- [Data supplied]:
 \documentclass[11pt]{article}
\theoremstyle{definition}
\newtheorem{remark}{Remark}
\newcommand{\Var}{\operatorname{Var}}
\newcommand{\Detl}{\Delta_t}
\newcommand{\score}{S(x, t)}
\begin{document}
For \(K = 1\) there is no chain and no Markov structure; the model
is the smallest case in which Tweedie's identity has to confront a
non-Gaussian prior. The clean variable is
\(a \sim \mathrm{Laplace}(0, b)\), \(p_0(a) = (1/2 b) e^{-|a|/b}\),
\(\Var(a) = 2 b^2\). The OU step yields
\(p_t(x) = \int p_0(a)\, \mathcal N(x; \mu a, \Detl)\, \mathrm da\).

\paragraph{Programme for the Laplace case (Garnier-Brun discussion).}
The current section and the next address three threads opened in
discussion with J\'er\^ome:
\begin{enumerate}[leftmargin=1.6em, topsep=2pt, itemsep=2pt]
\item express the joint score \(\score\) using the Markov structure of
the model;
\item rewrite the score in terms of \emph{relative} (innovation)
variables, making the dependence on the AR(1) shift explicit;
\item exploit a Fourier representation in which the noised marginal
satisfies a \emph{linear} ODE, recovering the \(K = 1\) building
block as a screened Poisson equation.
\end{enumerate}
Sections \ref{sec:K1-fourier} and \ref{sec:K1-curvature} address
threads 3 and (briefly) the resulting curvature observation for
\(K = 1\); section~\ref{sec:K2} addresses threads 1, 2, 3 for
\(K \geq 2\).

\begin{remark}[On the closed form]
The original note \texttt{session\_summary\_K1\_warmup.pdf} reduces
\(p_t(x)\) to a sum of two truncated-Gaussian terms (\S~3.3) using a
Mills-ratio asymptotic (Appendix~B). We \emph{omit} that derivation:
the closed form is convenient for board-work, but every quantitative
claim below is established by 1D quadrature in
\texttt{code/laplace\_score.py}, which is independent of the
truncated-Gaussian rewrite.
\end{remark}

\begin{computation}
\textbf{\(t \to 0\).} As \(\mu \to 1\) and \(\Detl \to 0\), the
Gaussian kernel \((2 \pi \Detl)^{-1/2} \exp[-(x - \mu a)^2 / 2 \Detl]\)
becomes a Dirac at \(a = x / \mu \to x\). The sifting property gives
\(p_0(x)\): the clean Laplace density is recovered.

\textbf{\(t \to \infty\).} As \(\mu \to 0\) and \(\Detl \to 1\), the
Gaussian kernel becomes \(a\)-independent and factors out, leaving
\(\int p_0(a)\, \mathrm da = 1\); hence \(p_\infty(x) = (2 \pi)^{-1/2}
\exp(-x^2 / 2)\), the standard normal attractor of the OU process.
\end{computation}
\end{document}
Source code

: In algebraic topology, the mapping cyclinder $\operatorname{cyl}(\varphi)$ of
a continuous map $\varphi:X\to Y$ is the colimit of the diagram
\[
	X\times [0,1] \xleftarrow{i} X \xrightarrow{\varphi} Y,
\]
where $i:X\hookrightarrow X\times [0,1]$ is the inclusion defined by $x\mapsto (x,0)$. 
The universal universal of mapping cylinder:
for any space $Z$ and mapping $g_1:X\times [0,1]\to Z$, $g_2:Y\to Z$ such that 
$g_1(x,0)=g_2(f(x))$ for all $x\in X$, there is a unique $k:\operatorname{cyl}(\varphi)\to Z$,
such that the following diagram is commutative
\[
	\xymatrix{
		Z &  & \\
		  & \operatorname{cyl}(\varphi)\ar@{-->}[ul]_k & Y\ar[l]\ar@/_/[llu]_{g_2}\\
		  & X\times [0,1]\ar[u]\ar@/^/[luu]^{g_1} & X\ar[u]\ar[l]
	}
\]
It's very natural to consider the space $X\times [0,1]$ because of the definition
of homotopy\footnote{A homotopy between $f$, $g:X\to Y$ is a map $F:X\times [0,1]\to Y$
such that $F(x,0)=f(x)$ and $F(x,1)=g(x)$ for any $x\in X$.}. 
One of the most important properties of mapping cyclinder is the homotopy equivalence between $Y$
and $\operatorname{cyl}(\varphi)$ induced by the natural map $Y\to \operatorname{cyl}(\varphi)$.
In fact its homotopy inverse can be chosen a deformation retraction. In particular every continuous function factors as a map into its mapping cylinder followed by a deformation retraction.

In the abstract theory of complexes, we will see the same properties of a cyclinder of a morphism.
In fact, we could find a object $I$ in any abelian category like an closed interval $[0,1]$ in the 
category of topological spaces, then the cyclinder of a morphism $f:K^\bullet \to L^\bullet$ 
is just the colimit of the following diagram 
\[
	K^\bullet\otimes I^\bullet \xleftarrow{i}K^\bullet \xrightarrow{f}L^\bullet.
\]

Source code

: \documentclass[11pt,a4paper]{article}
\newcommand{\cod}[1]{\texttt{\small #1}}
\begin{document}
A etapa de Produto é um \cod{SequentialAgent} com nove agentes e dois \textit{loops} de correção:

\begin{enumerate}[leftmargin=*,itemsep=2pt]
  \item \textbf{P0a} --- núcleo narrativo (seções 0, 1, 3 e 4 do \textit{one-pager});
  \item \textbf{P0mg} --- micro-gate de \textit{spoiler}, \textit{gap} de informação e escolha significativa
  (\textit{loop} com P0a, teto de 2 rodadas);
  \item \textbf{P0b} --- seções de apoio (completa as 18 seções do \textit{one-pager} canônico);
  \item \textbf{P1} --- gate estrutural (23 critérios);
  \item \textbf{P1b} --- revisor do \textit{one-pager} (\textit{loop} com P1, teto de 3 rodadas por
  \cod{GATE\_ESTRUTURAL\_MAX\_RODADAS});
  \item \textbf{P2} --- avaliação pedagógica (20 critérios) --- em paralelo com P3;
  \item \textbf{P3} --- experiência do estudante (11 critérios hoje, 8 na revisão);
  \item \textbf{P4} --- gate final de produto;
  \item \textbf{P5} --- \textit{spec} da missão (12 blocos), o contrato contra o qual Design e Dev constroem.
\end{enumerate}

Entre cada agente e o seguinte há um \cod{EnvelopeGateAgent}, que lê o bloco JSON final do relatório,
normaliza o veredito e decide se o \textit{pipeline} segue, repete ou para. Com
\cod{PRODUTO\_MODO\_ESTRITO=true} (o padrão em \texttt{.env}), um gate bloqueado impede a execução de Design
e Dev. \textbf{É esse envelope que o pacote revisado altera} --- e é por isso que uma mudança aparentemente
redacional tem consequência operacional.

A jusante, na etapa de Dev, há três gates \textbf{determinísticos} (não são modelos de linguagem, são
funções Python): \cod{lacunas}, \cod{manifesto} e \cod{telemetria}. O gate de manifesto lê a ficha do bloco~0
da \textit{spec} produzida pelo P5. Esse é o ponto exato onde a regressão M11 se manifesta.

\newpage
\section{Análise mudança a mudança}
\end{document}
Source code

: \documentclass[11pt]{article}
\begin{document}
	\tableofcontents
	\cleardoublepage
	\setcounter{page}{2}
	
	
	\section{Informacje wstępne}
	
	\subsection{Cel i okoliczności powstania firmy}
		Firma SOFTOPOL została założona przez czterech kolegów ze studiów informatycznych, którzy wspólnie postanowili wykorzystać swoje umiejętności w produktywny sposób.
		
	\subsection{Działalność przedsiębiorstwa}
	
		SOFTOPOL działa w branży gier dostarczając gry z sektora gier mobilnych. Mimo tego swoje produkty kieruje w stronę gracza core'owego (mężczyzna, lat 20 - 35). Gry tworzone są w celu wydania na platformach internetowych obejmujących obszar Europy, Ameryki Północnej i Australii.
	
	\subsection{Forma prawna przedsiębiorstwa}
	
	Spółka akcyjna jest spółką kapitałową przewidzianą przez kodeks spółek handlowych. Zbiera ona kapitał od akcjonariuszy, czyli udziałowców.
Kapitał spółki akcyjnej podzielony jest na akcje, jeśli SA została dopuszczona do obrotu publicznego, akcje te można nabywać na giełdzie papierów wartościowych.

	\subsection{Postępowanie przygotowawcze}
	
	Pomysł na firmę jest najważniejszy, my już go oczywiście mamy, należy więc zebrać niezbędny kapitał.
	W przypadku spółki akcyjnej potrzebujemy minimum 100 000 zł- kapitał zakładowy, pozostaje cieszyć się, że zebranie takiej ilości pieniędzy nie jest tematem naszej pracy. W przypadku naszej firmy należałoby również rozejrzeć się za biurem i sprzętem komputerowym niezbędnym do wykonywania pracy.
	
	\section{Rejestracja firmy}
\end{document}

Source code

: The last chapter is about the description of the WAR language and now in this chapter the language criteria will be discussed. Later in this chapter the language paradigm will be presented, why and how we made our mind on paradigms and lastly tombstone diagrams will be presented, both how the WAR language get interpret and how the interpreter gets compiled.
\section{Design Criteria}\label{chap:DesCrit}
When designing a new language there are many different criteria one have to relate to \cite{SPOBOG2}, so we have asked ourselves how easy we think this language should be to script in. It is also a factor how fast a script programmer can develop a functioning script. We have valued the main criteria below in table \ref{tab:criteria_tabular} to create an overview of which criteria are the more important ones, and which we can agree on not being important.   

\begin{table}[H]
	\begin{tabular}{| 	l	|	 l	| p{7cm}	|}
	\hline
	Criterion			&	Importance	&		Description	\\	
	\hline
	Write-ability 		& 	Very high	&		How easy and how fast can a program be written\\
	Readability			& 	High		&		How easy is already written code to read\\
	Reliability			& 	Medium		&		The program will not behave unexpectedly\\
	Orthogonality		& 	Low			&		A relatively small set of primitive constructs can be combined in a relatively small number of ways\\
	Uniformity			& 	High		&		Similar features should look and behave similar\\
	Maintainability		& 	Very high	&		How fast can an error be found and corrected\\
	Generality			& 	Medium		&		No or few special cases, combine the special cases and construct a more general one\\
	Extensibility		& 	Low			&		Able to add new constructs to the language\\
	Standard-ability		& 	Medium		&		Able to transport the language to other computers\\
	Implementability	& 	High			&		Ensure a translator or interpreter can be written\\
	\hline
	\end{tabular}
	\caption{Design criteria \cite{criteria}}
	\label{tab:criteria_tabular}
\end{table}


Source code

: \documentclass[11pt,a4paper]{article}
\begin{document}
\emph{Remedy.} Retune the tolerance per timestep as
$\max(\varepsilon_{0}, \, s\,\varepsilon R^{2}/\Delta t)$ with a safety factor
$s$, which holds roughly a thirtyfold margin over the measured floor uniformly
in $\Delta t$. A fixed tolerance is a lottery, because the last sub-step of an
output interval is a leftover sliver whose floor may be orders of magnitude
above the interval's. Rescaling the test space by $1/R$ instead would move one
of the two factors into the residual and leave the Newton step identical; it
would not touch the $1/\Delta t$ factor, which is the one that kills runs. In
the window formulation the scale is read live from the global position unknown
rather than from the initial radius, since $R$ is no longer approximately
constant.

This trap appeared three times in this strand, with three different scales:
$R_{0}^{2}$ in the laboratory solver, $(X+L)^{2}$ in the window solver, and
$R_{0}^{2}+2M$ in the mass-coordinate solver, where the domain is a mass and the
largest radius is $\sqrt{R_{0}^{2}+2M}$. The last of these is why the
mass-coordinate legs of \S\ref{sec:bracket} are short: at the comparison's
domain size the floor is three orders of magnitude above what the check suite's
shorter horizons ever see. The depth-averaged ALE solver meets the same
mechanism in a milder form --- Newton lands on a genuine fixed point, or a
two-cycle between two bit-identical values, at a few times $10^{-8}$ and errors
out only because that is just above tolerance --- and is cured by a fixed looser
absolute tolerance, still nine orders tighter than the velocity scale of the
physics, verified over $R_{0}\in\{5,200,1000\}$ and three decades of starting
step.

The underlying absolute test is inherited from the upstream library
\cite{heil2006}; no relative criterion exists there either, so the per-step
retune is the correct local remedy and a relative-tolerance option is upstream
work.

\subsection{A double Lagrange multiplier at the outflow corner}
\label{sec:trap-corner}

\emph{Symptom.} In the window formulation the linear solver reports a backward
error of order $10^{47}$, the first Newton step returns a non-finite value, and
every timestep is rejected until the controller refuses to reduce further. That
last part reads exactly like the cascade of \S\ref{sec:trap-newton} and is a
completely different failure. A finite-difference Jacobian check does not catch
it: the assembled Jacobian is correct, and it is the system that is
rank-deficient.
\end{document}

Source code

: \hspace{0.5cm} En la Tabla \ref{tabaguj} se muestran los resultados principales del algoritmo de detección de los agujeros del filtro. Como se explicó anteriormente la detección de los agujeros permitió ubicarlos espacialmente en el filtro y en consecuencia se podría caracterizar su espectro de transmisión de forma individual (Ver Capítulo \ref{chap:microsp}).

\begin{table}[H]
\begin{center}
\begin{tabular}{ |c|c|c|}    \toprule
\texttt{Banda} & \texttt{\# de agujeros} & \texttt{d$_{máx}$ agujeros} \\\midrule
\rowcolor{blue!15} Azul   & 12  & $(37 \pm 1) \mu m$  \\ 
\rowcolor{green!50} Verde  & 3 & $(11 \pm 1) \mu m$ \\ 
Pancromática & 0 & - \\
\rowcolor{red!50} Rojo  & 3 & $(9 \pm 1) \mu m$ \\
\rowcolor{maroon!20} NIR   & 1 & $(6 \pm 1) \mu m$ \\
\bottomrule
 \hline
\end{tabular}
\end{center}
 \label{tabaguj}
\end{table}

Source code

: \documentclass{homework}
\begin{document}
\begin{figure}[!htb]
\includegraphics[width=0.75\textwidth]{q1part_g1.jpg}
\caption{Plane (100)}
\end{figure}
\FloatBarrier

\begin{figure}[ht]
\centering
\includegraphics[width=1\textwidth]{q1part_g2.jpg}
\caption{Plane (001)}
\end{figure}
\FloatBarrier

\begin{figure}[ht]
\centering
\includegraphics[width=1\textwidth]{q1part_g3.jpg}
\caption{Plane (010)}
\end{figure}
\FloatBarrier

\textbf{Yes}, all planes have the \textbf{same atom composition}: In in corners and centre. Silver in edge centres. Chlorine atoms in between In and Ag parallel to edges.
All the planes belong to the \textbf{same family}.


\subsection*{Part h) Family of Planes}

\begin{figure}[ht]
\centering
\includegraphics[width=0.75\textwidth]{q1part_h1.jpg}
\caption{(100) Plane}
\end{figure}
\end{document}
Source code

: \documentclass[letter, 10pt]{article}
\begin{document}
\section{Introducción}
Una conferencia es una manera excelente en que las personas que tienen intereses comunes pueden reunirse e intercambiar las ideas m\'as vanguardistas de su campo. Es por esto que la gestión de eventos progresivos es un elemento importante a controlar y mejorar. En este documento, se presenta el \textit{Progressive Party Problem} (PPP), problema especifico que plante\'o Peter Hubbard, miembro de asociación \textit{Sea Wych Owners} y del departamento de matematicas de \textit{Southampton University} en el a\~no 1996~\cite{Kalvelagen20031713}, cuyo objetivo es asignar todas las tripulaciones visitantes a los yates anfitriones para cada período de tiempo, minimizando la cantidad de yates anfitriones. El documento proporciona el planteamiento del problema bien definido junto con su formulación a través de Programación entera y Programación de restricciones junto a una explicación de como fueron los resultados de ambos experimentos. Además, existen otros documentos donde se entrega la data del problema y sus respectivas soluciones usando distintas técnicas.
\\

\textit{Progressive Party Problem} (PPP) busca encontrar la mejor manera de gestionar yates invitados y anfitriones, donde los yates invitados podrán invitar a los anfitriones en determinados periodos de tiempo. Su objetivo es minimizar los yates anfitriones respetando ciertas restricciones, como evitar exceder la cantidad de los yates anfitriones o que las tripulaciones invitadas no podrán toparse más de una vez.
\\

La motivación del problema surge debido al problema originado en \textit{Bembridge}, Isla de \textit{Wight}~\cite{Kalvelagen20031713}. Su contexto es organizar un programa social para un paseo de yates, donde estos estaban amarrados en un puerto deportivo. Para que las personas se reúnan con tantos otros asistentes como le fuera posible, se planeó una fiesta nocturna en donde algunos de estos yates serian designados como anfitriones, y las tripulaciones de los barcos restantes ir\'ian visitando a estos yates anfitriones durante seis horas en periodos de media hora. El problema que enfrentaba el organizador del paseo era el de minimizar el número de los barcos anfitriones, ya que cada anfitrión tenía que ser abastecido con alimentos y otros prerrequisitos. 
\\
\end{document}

- [Task directions]: The reply should hold only the lines of the listing above starting at the line containing "redacional tem consequência operacional." and ending at the line containing "i okoliczności powstania", exactly as written.

- [Expected output]:
redacional tem consequência operacional.

A jusante, na etapa de Dev, há três gates \textbf{determinísticos} (não são modelos de linguagem, são
funções Python): \cod{lacunas}, \cod{manifesto} e \cod{telemetria}. O gate de manifesto lê a ficha do bloco~0
da \textit{spec} produzida pelo P5. Esse é o ponto exato onde a regressão M11 se manifesta.

\newpage
\section{Análise mudança a mudança}
\end{document}
Source code

: \documentclass[11pt]{article}
\begin{document}
	\tableofcontents
	\cleardoublepage
	\setcounter{page}{2}
	
	
	\section{Informacje wstępne}
	
	\subsection{Cel i okoliczności powstania firmy}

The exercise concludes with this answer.